By now Lisa had begun pressuring me heavily about my lingering involvement with the movement. She’d always been afraid for me, but now she was also feeling underappreciated. My responsibilities as a leader were taking time away from her and from our son.
She was right. Despite my efforts to keep my life with Lisa apart from my skinhead activities, the two worlds were colliding. The first incid
ent happened not long into the marriage.
Again I’d been arrested when I was named as party to a fight I hadn’t been involved in. I was driving some skinheads visiting from Milwaukee to get some late-night food when they started a ruckus in the restaurant with a few inebriated jocks. When the stealthy undercover cops who’d been tailing us from my house to the restaurant showed up with flashing lights and guns drawn, they all fled and I was left holding the bag. Literally. A take-out bag carrying my dinner, a foot-long pastrami sub and some butter and garlic French fries.
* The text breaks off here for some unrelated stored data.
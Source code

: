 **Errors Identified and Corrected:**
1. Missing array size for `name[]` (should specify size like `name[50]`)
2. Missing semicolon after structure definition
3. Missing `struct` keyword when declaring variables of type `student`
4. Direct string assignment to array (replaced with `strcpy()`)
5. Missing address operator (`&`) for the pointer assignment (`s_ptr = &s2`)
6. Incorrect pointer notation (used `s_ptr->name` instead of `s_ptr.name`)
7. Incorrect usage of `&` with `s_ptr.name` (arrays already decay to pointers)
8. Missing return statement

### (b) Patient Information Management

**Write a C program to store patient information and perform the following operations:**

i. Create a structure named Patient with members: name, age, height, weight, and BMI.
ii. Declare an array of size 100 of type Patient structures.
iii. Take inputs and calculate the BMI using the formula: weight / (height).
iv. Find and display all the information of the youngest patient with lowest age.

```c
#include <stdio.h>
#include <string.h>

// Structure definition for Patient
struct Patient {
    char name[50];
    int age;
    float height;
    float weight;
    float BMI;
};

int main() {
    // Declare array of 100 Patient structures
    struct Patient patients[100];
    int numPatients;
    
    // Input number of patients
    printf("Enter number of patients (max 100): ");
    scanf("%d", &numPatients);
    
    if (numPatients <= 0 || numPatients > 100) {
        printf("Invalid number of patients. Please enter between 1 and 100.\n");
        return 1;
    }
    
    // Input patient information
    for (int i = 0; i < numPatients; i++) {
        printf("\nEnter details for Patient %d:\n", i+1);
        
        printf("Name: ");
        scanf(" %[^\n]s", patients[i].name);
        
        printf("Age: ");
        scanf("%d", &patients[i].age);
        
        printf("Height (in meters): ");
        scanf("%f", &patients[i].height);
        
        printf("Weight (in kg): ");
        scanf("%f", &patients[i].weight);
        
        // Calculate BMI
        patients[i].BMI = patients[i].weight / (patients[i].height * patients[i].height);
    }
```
Luckily, the prosecutor couldn’t prove I’d physically assaulted anyone, so I was only found guilty of Mob Action and Disorderly Conduct instead of Assault and Battery. I was placed on house arrest for thirty days. Had the Pakistani storeowner not testified on my behalf that I wasn’t party to the fight, it would have meant certain jail time. Again, my prejudices collided with reason.
At the police station, the cops took away my food and for two hours they pressured me to give up the names of the others involved, in return for dropping the remaining charges. I had no interest in cooperating with them. I was pissed at the Milwaukee guys for coming into my town and starting trouble that I was left to clean up, but I was no rat.
A second incident that had understandably freaked Lisa out happened when Devin was five months old. I’d been tipped off by one of our double agents that a rival anti-racist gang was planning to detonate a pipe bomb on our home on the anniversary of their founding. I rushed home from work, sent Lisa and Devin to her mother’s house where they’d be safe, and rounded up six of my most loyal associates. We stood watch all night with loaded rifles and shotguns pointed out of the windows, ready for someone to approach in the darkness.
Around midnight, we saw a figure appear from the shadows. Instantly, we turned our guns on him. My finger lay poised on the hair trigger of my AK-47, waiting to squeeze it.